AJP - Endocrinology and Metabolism, Vol 243, Issue 4 298-E304, Copyright © 1982 by American Physiological Society
TRH mobilizes membrane calcium in thyrotropic cells as monitored by chlortetracycline
M. C. Gershengorn and C. Thaw
Chlortetracycline (CTC), a probe of membrane-bound divalent cations, was
used to study the action of thyrotropin-releasing hormone (TRH) in mouse
pituitary thyrotropic tumor (TtT) cells in culture. Cellular fluorescence
of CTC was caused by both Ca2+- and Mg2+-CTC complexes and was influenced
by the concentration of these cations in the incubation medium.
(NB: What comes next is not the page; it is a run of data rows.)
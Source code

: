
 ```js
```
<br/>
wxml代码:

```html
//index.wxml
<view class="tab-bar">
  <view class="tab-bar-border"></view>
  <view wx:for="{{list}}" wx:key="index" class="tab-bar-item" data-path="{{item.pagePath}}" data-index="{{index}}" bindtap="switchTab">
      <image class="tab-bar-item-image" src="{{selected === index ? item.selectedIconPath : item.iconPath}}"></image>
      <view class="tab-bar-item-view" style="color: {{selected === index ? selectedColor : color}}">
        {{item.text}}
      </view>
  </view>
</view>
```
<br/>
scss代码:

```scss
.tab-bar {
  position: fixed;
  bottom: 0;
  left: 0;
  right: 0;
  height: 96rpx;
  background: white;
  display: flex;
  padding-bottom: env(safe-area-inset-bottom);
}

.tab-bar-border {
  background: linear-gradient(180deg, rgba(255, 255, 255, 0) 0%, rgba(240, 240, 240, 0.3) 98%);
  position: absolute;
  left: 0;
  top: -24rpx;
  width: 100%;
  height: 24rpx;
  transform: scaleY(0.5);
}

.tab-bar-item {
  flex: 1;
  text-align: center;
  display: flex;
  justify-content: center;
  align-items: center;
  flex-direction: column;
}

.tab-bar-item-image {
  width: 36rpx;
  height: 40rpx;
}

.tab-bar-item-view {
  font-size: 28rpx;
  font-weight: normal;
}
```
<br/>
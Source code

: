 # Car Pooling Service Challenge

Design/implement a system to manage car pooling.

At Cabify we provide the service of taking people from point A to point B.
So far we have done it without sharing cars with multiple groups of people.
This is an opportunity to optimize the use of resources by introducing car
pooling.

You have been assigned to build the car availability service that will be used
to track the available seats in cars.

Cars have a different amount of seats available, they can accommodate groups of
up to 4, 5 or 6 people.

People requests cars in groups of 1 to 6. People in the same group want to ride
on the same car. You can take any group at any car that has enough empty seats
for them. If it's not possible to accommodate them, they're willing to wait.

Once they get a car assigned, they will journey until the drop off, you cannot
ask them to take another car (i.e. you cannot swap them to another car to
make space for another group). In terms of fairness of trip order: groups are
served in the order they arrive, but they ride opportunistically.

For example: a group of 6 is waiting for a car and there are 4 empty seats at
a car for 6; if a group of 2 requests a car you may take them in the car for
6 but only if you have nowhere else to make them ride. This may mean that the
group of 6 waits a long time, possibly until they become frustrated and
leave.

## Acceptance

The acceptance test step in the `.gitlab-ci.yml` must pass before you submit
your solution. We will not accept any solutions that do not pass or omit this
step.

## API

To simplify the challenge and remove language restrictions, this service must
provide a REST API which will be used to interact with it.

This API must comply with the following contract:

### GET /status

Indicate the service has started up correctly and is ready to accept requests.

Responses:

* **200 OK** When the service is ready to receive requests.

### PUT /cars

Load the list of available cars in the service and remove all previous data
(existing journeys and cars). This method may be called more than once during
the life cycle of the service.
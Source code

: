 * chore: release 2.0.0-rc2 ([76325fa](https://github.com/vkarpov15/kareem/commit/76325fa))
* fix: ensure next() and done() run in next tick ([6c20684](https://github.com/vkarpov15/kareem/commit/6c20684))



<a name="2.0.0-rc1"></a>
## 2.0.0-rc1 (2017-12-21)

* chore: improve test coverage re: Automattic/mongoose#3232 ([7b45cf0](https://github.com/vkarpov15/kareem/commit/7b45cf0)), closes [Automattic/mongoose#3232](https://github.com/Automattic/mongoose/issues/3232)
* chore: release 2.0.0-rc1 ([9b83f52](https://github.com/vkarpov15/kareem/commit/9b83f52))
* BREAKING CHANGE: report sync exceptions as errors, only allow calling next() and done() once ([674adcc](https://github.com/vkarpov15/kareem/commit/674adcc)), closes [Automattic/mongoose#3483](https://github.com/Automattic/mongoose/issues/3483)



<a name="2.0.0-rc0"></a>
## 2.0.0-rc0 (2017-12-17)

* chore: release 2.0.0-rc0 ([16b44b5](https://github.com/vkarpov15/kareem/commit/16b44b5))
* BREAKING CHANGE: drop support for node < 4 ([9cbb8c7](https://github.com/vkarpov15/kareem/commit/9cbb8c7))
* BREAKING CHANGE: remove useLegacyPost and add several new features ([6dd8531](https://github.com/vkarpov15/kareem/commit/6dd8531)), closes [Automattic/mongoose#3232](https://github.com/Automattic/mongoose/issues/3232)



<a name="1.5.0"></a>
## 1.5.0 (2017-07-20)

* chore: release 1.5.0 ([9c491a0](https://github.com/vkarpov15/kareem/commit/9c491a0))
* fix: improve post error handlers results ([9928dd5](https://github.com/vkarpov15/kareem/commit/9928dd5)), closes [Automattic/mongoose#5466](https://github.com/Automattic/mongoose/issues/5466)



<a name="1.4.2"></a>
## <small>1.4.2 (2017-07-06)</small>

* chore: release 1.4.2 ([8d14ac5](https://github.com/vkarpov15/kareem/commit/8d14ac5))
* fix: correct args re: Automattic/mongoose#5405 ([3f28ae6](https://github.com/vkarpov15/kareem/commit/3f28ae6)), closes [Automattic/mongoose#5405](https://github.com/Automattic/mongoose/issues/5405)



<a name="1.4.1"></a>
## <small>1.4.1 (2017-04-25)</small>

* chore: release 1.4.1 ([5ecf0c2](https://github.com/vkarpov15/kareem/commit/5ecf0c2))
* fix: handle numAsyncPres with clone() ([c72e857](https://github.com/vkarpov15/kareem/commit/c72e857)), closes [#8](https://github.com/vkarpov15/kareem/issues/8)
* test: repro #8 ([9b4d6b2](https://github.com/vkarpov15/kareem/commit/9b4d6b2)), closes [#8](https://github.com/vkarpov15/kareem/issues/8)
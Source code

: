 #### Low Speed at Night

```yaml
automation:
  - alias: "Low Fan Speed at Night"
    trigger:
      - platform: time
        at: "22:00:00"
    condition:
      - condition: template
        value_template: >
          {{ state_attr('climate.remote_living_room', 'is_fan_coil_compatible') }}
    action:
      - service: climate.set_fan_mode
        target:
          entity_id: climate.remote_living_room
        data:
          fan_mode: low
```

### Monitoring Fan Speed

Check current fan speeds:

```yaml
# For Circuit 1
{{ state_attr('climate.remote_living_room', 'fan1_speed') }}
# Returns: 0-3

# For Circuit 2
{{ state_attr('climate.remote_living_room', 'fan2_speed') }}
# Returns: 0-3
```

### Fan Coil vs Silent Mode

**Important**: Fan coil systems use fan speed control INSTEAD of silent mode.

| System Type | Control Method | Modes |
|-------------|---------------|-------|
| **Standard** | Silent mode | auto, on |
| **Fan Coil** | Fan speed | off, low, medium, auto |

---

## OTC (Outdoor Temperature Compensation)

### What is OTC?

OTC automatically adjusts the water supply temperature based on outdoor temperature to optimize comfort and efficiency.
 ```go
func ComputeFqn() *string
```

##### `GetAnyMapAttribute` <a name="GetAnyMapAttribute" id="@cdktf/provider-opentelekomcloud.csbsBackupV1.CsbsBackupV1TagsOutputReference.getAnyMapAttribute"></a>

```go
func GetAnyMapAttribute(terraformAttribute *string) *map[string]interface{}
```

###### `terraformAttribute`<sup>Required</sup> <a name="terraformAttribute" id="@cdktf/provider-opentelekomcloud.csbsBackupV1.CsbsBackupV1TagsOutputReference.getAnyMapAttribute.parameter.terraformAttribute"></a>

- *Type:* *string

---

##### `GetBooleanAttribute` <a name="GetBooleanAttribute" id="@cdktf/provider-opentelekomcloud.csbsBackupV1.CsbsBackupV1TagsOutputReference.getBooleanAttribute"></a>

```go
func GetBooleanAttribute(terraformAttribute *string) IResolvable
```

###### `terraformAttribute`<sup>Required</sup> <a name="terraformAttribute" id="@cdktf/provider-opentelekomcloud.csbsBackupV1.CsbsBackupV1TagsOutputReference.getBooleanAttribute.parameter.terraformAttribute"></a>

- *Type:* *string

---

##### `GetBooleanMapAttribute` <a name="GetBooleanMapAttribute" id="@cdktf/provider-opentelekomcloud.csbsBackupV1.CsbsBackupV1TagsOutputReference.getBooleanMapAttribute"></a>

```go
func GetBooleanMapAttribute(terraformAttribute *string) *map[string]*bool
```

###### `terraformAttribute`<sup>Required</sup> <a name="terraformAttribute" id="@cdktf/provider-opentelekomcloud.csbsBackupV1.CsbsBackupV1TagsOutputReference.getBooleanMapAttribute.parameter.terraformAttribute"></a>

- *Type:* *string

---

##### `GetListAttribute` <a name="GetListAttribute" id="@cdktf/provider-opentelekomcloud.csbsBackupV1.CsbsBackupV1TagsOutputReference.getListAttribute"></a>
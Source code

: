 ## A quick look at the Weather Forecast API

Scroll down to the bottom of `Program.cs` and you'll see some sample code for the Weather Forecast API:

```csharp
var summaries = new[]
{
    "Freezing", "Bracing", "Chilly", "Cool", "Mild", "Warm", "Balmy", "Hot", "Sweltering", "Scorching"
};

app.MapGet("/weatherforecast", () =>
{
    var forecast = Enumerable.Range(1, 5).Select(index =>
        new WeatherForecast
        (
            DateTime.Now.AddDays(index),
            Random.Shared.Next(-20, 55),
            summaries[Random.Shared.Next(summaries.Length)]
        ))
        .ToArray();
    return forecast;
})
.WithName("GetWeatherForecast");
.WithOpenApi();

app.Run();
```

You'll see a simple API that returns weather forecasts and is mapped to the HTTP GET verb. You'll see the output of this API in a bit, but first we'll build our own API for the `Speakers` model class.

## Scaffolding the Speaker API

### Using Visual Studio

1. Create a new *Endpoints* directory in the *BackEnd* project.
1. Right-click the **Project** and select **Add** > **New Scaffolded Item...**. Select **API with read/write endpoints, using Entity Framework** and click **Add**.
TRH, but
not other peptides, caused a rapid, transient, and concentration-dependent
decrease in the CTC fluorescence intensity; half-maximal effect occurred
with 10--30 nM TRH. The decrement in fluorescence intensity caused by TRH
was not due to enhanced loss of CTC from the cells. The decrease in
fluorescence elicited by TRH was specific for Ca2+-CTC complexes because
preincubation of the cells with 1 mM EGTA or 1 mM EDTA plus 2.05 mM Mg2+
abolished the response, whereas preincubation with 1 mM EDTA plus 2.05 mM
Ca2+ permitted the usual TRH response. Antimycin A and carbonyl cyanide
m-chlorophenylhydrazone decreased cellular ATP content to 37 +/- 1 and 32
+/- 1% of control, respectively, and abolished the TRH-induced decrease in
CTC fluorescence. We conclude that TRH displaced Ca2+ from an
energy-dependent, membrane-bound pool(s) within TtT cells and that this may
be one mechanism by which the concentration of intracellular free Ca2+ is
raised so that is couples stimulation by TRH to TSH secretion.